Игорь развязал ленту и прочитал фамилию адресата. Она совпадала с фамилией отправителя. И ни о чем не говорила ему. А вот имя…

– Имя Федор, – прищурился Игорь. – Так зовут деда Влада. И он здесь жил.

– Тогда письма нужно отправить Владу!

– Сначала нужно выяснить, что в них. Дом часто пустовал. На мансарду давно никто не заглядывал и точно уж не разбирался в старье. У нормальных людей не было на это времени!

– Что за намеки на мою ненормальность?!

– Прекрати привередничать, Ольга! Все равно сегодня больше нечем заняться, как сидеть здесь и читать чужие письма. Х-м, наши письма! Доставшиеся нам по дарственной. Мыши же наши? Наши! Они тоже достались нам вместе с домом. Железная логика, потому что мужская. К тому же Влад мне говорил, что все нужное они из этого дома забрали.

– Все равно нехорошо чужую переписку читать, – продолжала гнуть свою линию Оля. – Это словно в чужой жизни копаться любопытным носом. Если вам сегодня вечером делать нечего, то я могу статью прочитать. Слушайте! А ведь интересно пишут!

И Оля принялась читать статью о каком-то старом доме в отдаленной деревне, где жили странные люди, перекопавшие в своей деревне все, что только смогли! Журналист искренне удивлялся такому порыву и искал корни землекопательной болезни сельчан. И нашел.
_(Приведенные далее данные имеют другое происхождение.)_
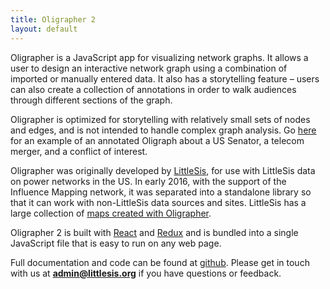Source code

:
 ```yaml
---
title: Oligrapher 2
layout: default
---
```


Oligrapher is a JavaScript app for visualizing network graphs. It allows a user to design an interactive network graph using a combination of imported or manually entered data. It also has a storytelling feature – users can also create a collection of annotations in order to walk audiences through different sections of the graph. 

Oligrapher is optimized for storytelling with relatively small sets of nodes and edges, and is not intended to handle complex graph analysis. Go <a href="http://littlesis.org/maps/984-schumer-and-comcast-time-warner-cable-merger"> here </a> for an example of an annotated Oligraph about a US Senator, a telecom merger, and a conflict of interest.

Oligrapher was originally developed by <a href="http://littlesis.org/">LittleSis</a>, for use with LittleSis data on power networks in the US. In early 2016, with the support of the Influence Mapping network, it was separated into a standalone library so that it can work with non-LittleSis data sources and sites. LittleSis has a large collection of <a href="http://littlesis.org/oligrapher">maps created with Oligrapher</a>.

Oligrapher 2 is built with <a href="https://facebook.github.io/react/">React</a> and <a href="https://rackt.org/redux">Redux</a> and is bundled into a single JavaScript file that is easy to run on any web page. 

Full documentation and code can be found at <a href="https://github.com/skomputer/oligrapher">github</a>. Please get in touch with us at <strong>admin@littlesis.org</strong> if you have questions or feedback. 

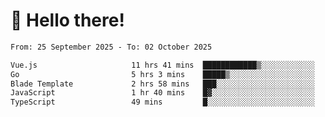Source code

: # 👋 Hello there!

<!--START_SECTION:waka-->

```txt
From: 25 September 2025 - To: 02 October 2025

Vue.js                     11 hrs 41 mins  ████████████▒░░░░░░░░░░░░   49.63 %
Go                         5 hrs 3 mins    █████▒░░░░░░░░░░░░░░░░░░░   21.47 %
Blade Template             2 hrs 58 mins   ███░░░░░░░░░░░░░░░░░░░░░░   12.63 %
JavaScript                 1 hr 40 mins    █▓░░░░░░░░░░░░░░░░░░░░░░░   07.13 %
TypeScript                 49 mins         █░░░░░░░░░░░░░░░░░░░░░░░░   03.49 %
```

<!--END_SECTION:waka-->
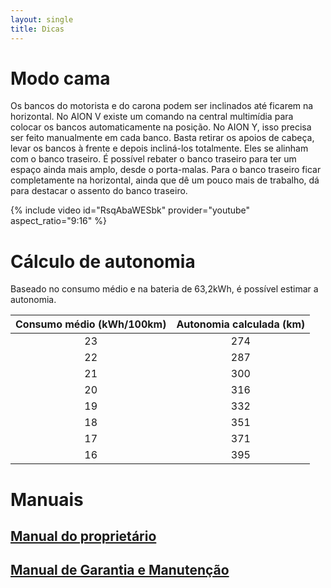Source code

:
 ```yaml
---
layout: single
title: Dicas
---
```


# Modo cama
Os bancos do motorista e do carona podem ser inclinados até ficarem na horizontal. No AION V existe um comando na central multimídia para colocar os bancos automaticamente na posição. No AION Y, isso precisa ser feito manualmente em cada banco. Basta retirar os apoios de cabeça, levar os bancos à frente e depois incliná-los totalmente. Eles se alinham com o banco traseiro. É possível rebater o banco traseiro para ter um espaço ainda mais amplo, desde o porta-malas. Para o banco traseiro ficar completamente na horizontal, ainda que dê um pouco mais de trabalho, dá para destacar o assento do banco traseiro.

{% include video id="RsqAbaWESbk" provider="youtube" aspect_ratio="9:16" %}


# Cálculo de autonomia
Baseado no consumo médio e na bateria de 63,2kWh, é possível estimar a autonomia.

| Consumo médio (kWh/100km) | Autonomia calculada (km) |
| :---: | :---: |
| 23 | 274 |
| 22 | 287 |
| 21 | 300 |
| 20 | 316 |
| 19 | 332 |
| 18 | 351 |
| 17 | 371 |
| 16 | 395 |


# Manuais
## [Manual do proprietário](https://sg-www-resouce-cdn.gacgroup.com/user_manual/aion-y/%5Bpt-br%5DAION_Y-Owners_Manual-LHD.pdf)
## [Manual de Garantia e Manutenção](https://br-www-resouce-cdn.gacgroup.com/static/BR/platform/language/common/202506/1749088090912-AIONYManualdegarantiaemanuten%C3%A7%C3%A3o.pdf)
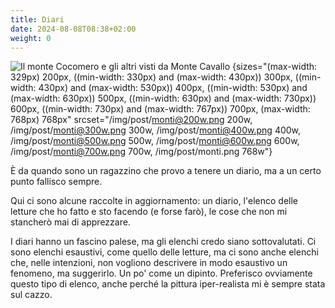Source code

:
 ```yaml
---
title: Diari
date: 2024-08-08T08:38+02:00
weight: 0
---
```

![Il monte Cocomero e gli altri visti da Monte Cavallo](/img/post/monti.png)
{sizes="(max-width: 329px) 200px, ((min-width: 330px) and (max-width: 430px)) 300px, ((min-width: 430px) and (max-width: 530px)) 400px, ((min-width: 530px) and (max-width: 630px)) 500px, ((min-width: 630px) and (max-width: 730px)) 600px, ((min-width: 730px) and (max-width: 767px)) 700px, (max-width: 768px) 768px" srcset="/img/post/monti@200w.png 200w, /img/post/monti@300w.png 300w, /img/post/monti@400w.png 400w, /img/post/monti@500w.png 500w, /img/post/monti@600w.png 600w, /img/post/monti@700w.png 700w, /img/post/monti.png 768w"}

È da quando sono un ragazzino che provo a tenere un diario, ma a un certo punto fallisco sempre.

Qui ci sono alcune raccolte in aggiornamento: un diario, l'elenco delle letture che ho fatto e sto facendo (e forse farò), le cose che non mi stancherò mai di apprezzare.

I diari hanno un fascino palese, ma gli elenchi credo siano sottovalutati.  Ci sono elenchi esaustivi, come quello delle letture, ma ci sono anche elenchi che, nelle intenzioni, non vogliono descrivere in modo esaustivo un fenomeno, ma suggerirlo.  Un po' come un dipinto.  Preferisco ovviamente questo tipo di elenco, anche perché la pittura iper-realista mi è sempre stata sul cazzo.
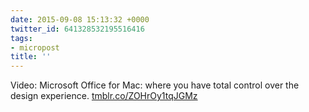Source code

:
 ```yaml
---
date: 2015-09-08 15:13:32 +0000
twitter_id: 641328532195516416
tags:
- micropost
title: ''
---
```


Video: Microsoft Office for Mac: where you have total control over the design experience. [tmblr.co/ZOHrOy1tqJGMz](http://tmblr.co/ZOHrOy1tqJGMz)
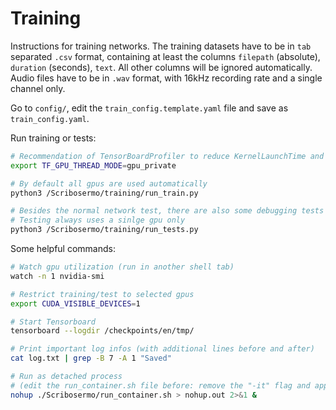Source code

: # Training

Instructions for training networks. The training datasets have to be in `tab` separated `.csv` format,
containing at least the columns `filepath` (absolute), `duration` (seconds), `text`.
All other columns will be ignored automatically.
Audio files have to be in `.wav` format, with 16kHz recording rate and a single channel only.

Go to `config/`, edit the `train_config.template.yaml` file and save as `train_config.yaml`.

Run training or tests:

```bash
# Recommendation of TensorBoardProfiler to reduce KernelLaunchTime and speed up training.
export TF_GPU_THREAD_MODE=gpu_private

# By default all gpus are used automatically
python3 /Scribosermo/training/run_train.py

# Besides the normal network test, there are also some debugging tests you can uncomment
# Testing always uses a sinlge gpu only
python3 /Scribosermo/training/run_tests.py
```

Some helpful commands:

```bash
# Watch gpu utilization (run in another shell tab)
watch -n 1 nvidia-smi

# Restrict training/test to selected gpus
export CUDA_VISIBLE_DEVICES=1

# Start Tensorboard
tensorboard --logdir /checkpoints/en/tmp/

# Print important log infos (with additional lines before and after)
cat log.txt | grep -B 7 -A 1 "Saved"

# Run as detached process
# (edit the run_container.sh file before: remove the "-it" flag and append training command, that training is directly started)
nohup ./Scribosermo/run_container.sh > nohup.out 2>&1 &
```
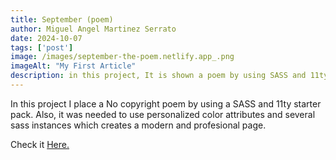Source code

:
 ```yaml
---
title: September (poem)
author: Miguel Angel Martinez Serrato
date: 2024-10-07
tags: ['post']
image: /images/september-the-poem.netlify.app_.png
imageAlt: "My First Article"
description: in this project, It is shown a poem by using SASS and 11ty. Here I used several SASS instances like personalized functions which makes easy the edition of the project.
---
```


In this project I place a No copyright poem by using a SASS and 11ty starter pack. Also, it was needed to use personalized color attributes and several sass instances which creates a modern and profesional page.

Check it <a href="https://september-the-poem.netlify.app/">Here.</a>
Жил в том доме состоятельный старик. То ли пенсия у него была хорошая, то ли вправду люди шептались о том, что работал он в райпо главным бухгалтером и его чуть не посадили за расхищение государственного имущества. Жил не бедно, но и не излишествовал. По всему было видно, что деньги у него водились. Многие просили у него в долг. Он никому не давал, ну, понятно, как у нас долги отдают… Просили и близкие деда поделиться нажитым. И сказал тогда старик своим жадным родственникам, что спрятал клад и скажет им где только перед смертью. Те ходили, выспрашивали каждый день, но он упорно не говорил. Ждите, говорил, моей естественной смерти, тогда и скажу. Если убьете или отравите – ничего не получите. Те смирились и стали ждать. Время шло, старик ободрял своих родных: вот-вот, мол, уже скоро. Как только, так сразу все скажу. И вдруг старика внезапно хватил удар, и у него отказали органы: язык, руки, ноги. Лежал как овощ! И ничего он им сказать так и не смог! Отчего-то сильно Бог на них всех обиделся и вот так наказал. После смерти старика родственники весь участок перекопали! Дом от фундамента до крыши проверили – ничего не нашли. Даже колодец осушали и каждое кольцо простукивали – нет ли лишних вложений. Ничего не нашли. Так и остался тот клад нетронутым. Кто его найдет – кто ж знает?

– Все это, безусловно, познавательно и поучительно, – хмыкнул Игорь. – Только я должен знать, чего хотел дед Влада и кому он писал письма!

– Вы невыносимы, – заявила Оля. – И более любопытны, чем любая женщина! Давайте пойдем на компромисс. Возьмем одно письмо и прочитаем. Если так, любовная переписка, то я пас!

– Ладно, давайте возьмем одно письмо. – Игорь выбрал из пачки самое первое письмо. – И прочитаем. – Он развернул листок и прочитал: – «Здравствуй, любимая…»

И тут погас свет.

– Ага! – воскликнула Оля в темноте. – Я вам говорила, что читать чужую любовную переписку не к добру!

– Что за черт? Отчего погас свет? Это ваши шуточки? – засуетился Игорь. – Прекратите немедленно! Что, со свойственной вам, женщинам, придурью взяли ножницы и втихомолку перерезали электропроводку?!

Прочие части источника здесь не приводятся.